A investigação, iniciada no Paraná devido à concentração de empresas suspeitas na região de Curitiba, revelou uma rede multimilionária que se infiltrou no setor de combustíveis e no mercado financeiro. A PF destaca que Primo e Beto Louco possuem longo histórico de fraudes no ramo, enquanto Bortoli é apontado como peça-chave na expansão do PCC no mercado legal.
O caso levanta sérias questões sobre a integridade dos contratos públicos e a eficácia dos mecanismos de controle. A imprensa tentou contato com Celso Leite Soares, sem sucesso. As defesas de Mohamad Hussein Mourad, Roberto Augusto Leme da Silva, Daniel e Miriam Lopes, e Valdemar de Bortoli Júnior não foram localizadas. A PF e o MP-SP continuam rastreando os foragidos e mapeando a rede de empresas envolvidas.

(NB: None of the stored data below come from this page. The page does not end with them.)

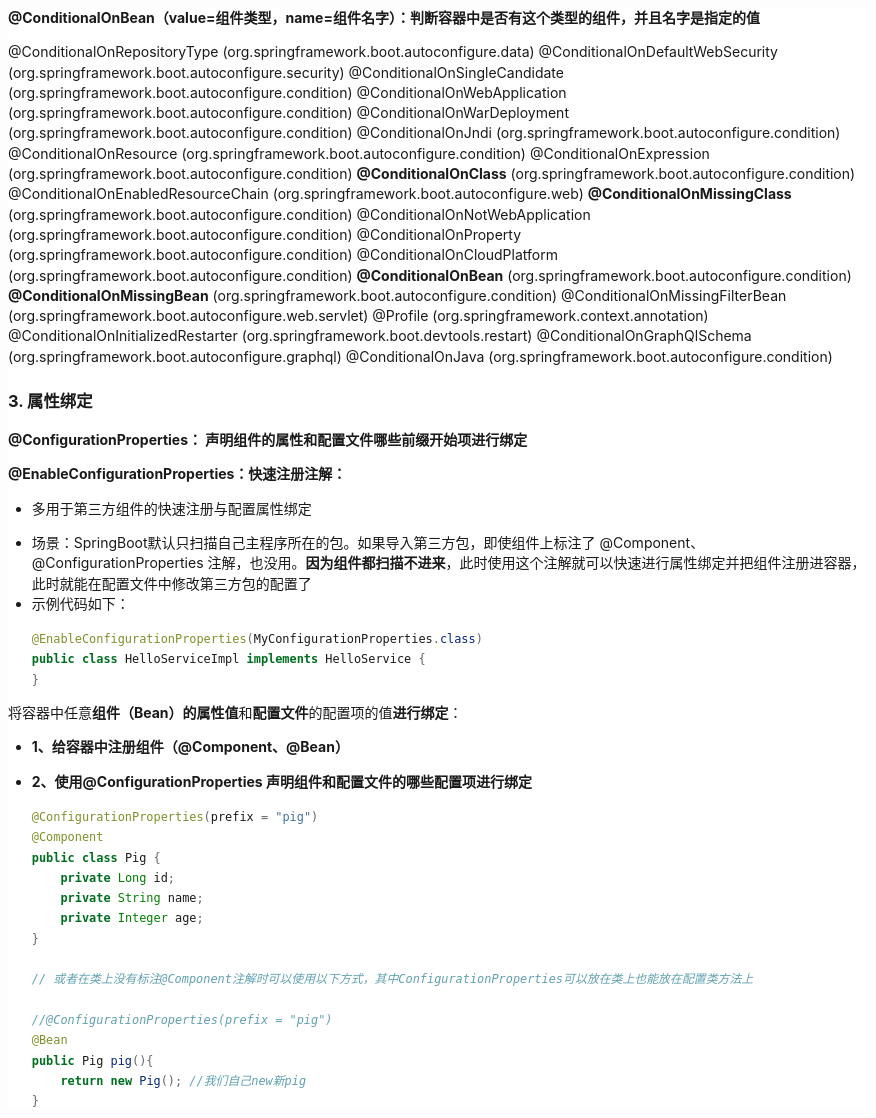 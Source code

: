 

**@ConditionalOnBean（value=组件类型，name=组件名字）：判断容器中是否有这个类型的组件，并且名字是指定的值**



@ConditionalOnRepositoryType (org.springframework.boot.autoconfigure.data)
@ConditionalOnDefaultWebSecurity (org.springframework.boot.autoconfigure.security)
@ConditionalOnSingleCandidate (org.springframework.boot.autoconfigure.condition)
@ConditionalOnWebApplication (org.springframework.boot.autoconfigure.condition)
@ConditionalOnWarDeployment (org.springframework.boot.autoconfigure.condition)
@ConditionalOnJndi (org.springframework.boot.autoconfigure.condition)
@ConditionalOnResource (org.springframework.boot.autoconfigure.condition)
@ConditionalOnExpression (org.springframework.boot.autoconfigure.condition)
**@ConditionalOnClass** (org.springframework.boot.autoconfigure.condition)
@ConditionalOnEnabledResourceChain (org.springframework.boot.autoconfigure.web)
**@ConditionalOnMissingClass** (org.springframework.boot.autoconfigure.condition)
@ConditionalOnNotWebApplication (org.springframework.boot.autoconfigure.condition)
@ConditionalOnProperty (org.springframework.boot.autoconfigure.condition)
@ConditionalOnCloudPlatform (org.springframework.boot.autoconfigure.condition)
**@ConditionalOnBean** (org.springframework.boot.autoconfigure.condition)
**@ConditionalOnMissingBean** (org.springframework.boot.autoconfigure.condition)
@ConditionalOnMissingFilterBean (org.springframework.boot.autoconfigure.web.servlet)
@Profile (org.springframework.context.annotation)
@ConditionalOnInitializedRestarter (org.springframework.boot.devtools.restart)
@ConditionalOnGraphQlSchema (org.springframework.boot.autoconfigure.graphql)
@ConditionalOnJava (org.springframework.boot.autoconfigure.condition)

### 3. 属性绑定

**@ConfigurationProperties： 声明组件的属性和配置文件哪些前缀开始项进行绑定**

**@EnableConfigurationProperties：快速注册注解：**

* 多用于第三方组件的快速注册与配置属性绑定

- 场景：SpringBoot默认只扫描自己主程序所在的包。如果导入第三方包，即使组件上标注了 @Component、@ConfigurationProperties 注解，也没用。**因为组件都扫描不进来**，此时使用这个注解就可以快速进行属性绑定并把组件注册进容器，此时就能在配置文件中修改第三方包的配置了
- 示例代码如下：
  ```java
  @EnableConfigurationProperties(MyConfigurationProperties.class)
  public class HelloServiceImpl implements HelloService {
  }
  ```

将容器中任意**组件（Bean）的属性值**和**配置文件**的配置项的值**进行绑定**：


- **1、给容器中注册组件（@Component、@Bean）**


- **2、使用@ConfigurationProperties 声明组件和配置文件的哪些配置项进行绑定**

  ```java
  @ConfigurationProperties(prefix = "pig")
  @Component
  public class Pig {
      private Long id;
      private String name;
      private Integer age;
  }
  
  // 或者在类上没有标注@Component注解时可以使用以下方式，其中ConfigurationProperties可以放在类上也能放在配置类方法上
  
  //@ConfigurationProperties(prefix = "pig")
  @Bean
  public Pig pig(){
      return new Pig(); //我们自己new新pig
  }
  
  ```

A revelação de codinomes inspirados em figuras políticas e a amplitude dos contratos com o governo adicionam uma camada de gravidade ao escândalo. Enquanto as autoridades buscam desmantelar o esquema, o caso reforça a urgência de maior transparência e rigor na fiscalização de empresas que operam com o poder público, expondo como o crime organizado pode se infiltrar nas estruturas do Estado.